■ **Exercise objective**: The expected response is a copy of every line in the entries below that includes the word "dbal".

■ **Available records**:
# # # # #

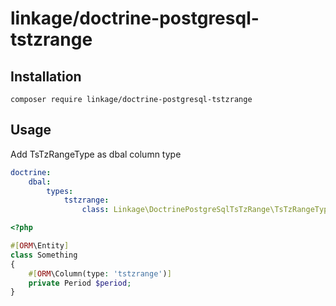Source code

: # linkage/doctrine-postgresql-tstzrange

## Installation

```shell
composer require linkage/doctrine-postgresql-tstzrange
```

## Usage

Add TsTzRangeType as dbal column type
```yaml
doctrine:
    dbal:
        types:
            tstzrange:
                class: Linkage\DoctrinePostgreSqlTsTzRange\TsTzRangeType
```

```php
<?php

#[ORM\Entity]
class Something
{
    #[ORM\Column(type: 'tstzrange')]
    private Period $period;
}
```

# # # # #

■ **Expected answer**:
Add TsTzRangeType as dbal column type
    dbal:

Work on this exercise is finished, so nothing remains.